There are pipelines, trains, trucks and high-voltage transmission lines. None of them are pretty, and all have environmental drawbacks. But if you want to drive your cars, heat your homes and watch TV, you will have to choose among these unpalatable options …

Perhaps the answer is simply that in an increasingly crowded powered-on world, we’re all going to have to accept that Governor Cuomo’s so-called energy highway is likely to traverse our backyard.

I disagree.

The future of American electricity policy is not about trade-offs, but rather a chance to trade in an obsolete, centralized paradigm for a local, clean energy future. Utilities would have us believe that new high-voltage transmission lines are necessary to get more wind and solar power. But the truth is that the American electricity industry refuses to embrace the fundamentally different nature of renewable energy: Its ubiquity means that Americans can produce energy near where they use it, in an economically competitive manner, and at a community scale.

The 20th-century electricity system was centrally controlled and centrally owned, a necessary evil when coal, gas, and nuclear power plants had significant economies of scale and required enormous capital investments. The supply lines for these power plants were equally large, connecting far-off mines, oil, and gas fields via rail and pipeline to these remote power plants, and big transmission lines in turn carried the electricity from these power plants to big urban centers.

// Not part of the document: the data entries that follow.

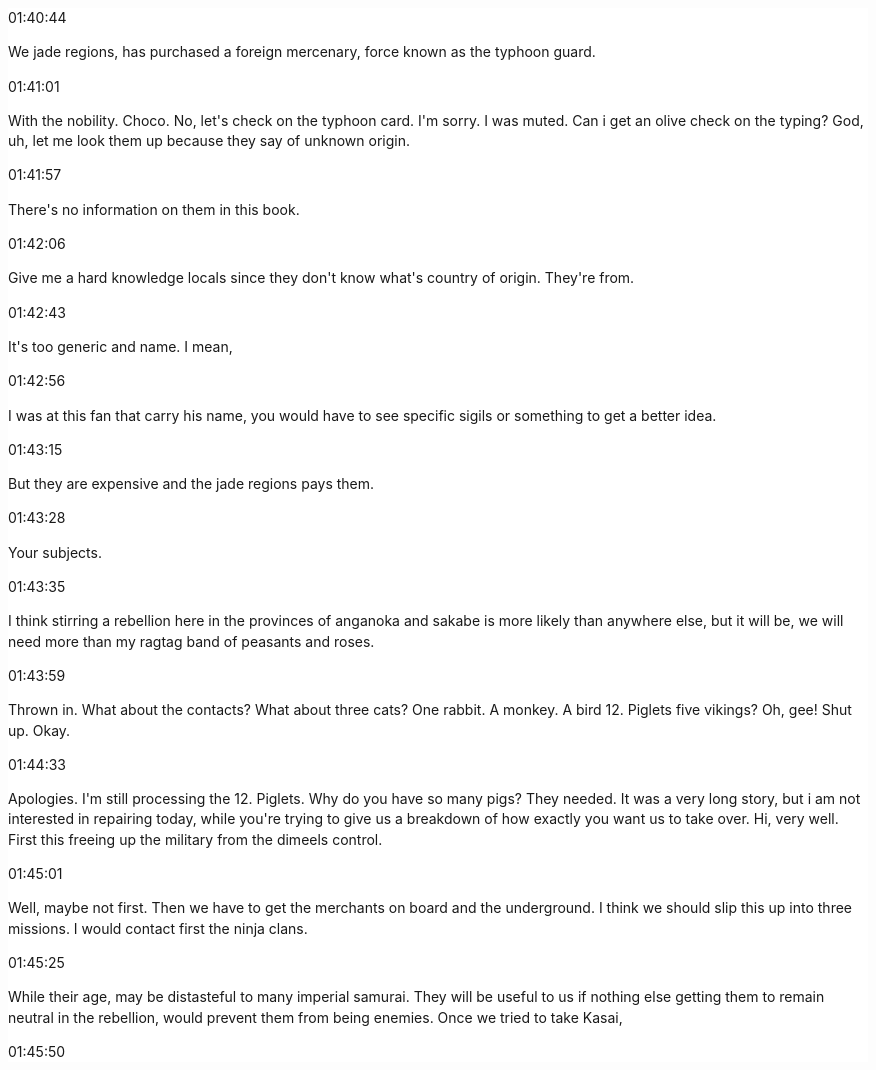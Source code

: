 01:40:44

We jade regions, has purchased a foreign mercenary, force known as the typhoon guard.

01:41:01

With the nobility. Choco. No, let's check on the typhoon card. I'm sorry. I was muted. Can i get an olive check on the typing? God, uh, let me look them up because they say of unknown origin.

01:41:57

There's no information on them in this book.

01:42:06

Give me a hard knowledge locals since they don't know what's country of origin. They're from.

01:42:43

It's too generic and name. I mean,

01:42:56

I was at this fan that carry his name, you would have to see specific sigils or something to get a better idea.

01:43:15

But they are expensive and the jade regions pays them.

01:43:28

Your subjects.

01:43:35

I think stirring a rebellion here in the provinces of anganoka and sakabe is more likely than anywhere else, but it will be, we will need more than my ragtag band of peasants and roses.

01:43:59

Thrown in. What about the contacts? What about three cats? One rabbit. A monkey. A bird 12. Piglets five vikings? Oh, gee! Shut up. Okay.

01:44:33

Apologies. I'm still processing the 12. Piglets. Why do you have so many pigs? They needed. It was a very long story, but i am not interested in repairing today, while you're trying to give us a breakdown of how exactly you want us to take over. Hi, very well. First this freeing up the military from the dimeels control.

01:45:01

Well, maybe not first. Then we have to get the merchants on board and the underground. I think we should slip this up into three missions. I would contact first the ninja clans.

01:45:25

While their age, may be distasteful to many imperial samurai. They will be useful to us if nothing else getting them to remain neutral in the rebellion, would prevent them from being enemies. Once we tried to take Kasai,

01:45:50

An electricity system primarily powered by wind and solar is fundamentally different. Turbines and panels are always right at the fuel source, whether on a rural farm or an urban rooftop. And because their scale is substantially more amenable to community ownership, renewable energy can be built near and provide economic benefits to the communities it powers.

The fundamental shift means Americans should trade in an obsolete model of centralized energy generation for one that matches and builds support for the local energy opportunity.

Local ownership and its economic benefits should play a significant role. For example, researchers in Germany recently surveyed local support for expanding wind energy production, comparing two towns with nearby wind farms. When the local turbines were absentee-owned, 60 percent of residents were opposed to more local wind power. Opposition dropped by 45 percentage points when the wind farm was locally owned. It’s no different from the fight over the Badger-Coulee transmission line in western Wisconsin, where locals have raised hell knowing that they will be asked to pay as much as $5 billion for new transmission lines that will earn utilities an 11 percent (or greater) return with questionable local economic benefit.

Locally owned wind power is in short supply, however, because federal and state energy policy make it extremely difficult. Community ownership could be best achieved through cooperatives, schools, or cities, but federal wind incentives are for taxable entities, not these rooted community organizations. Furthermore, federal tax credits require wind power project participants to have “passive income” from investments, ruling out the vast majority of Americans. When community wind projects succeed, as did the South Dakota Wind Partners, organizers admit that repeated success is unlikely in light of the legal and financial complexities.

Community-scaled wind and solar projects also struggle against an electricity system stacked against small-scale or “distributed” generation. A recent study in Minnesota, for example, suggested that the state could meet its entire 25 percent by 2025 renewable energy standard with distributed renewable energy projects connected to existing electric grid infrastructure. Incumbent utilities have focused on transmission instead, likely because building new power lines (and not maximizing existing infrastructure) earns them a statutory 11 to 13 percent rate of return.

This myopic focus on big infrastructure may prove doubly expensive as the cost of solar power falls rapidly. Within 10 years, one-third of Americans could install solar on their own rooftops and get electricity for less than their utility charges, without any additional power lines. But under the current electricity policy, these same Americans will likely be paying a few dollars each month for new utility-conceived, high-voltage transmission lines even as they increasingly produce their own local, clean energy.

The future of American energy policy is not a trade-off between new clean energy and new transmission. Rather, it’s an opportunity to trade in an obsolete, centralized model of development for the alternative — a democratized energy system where Americans can be producers and owners of their energy future.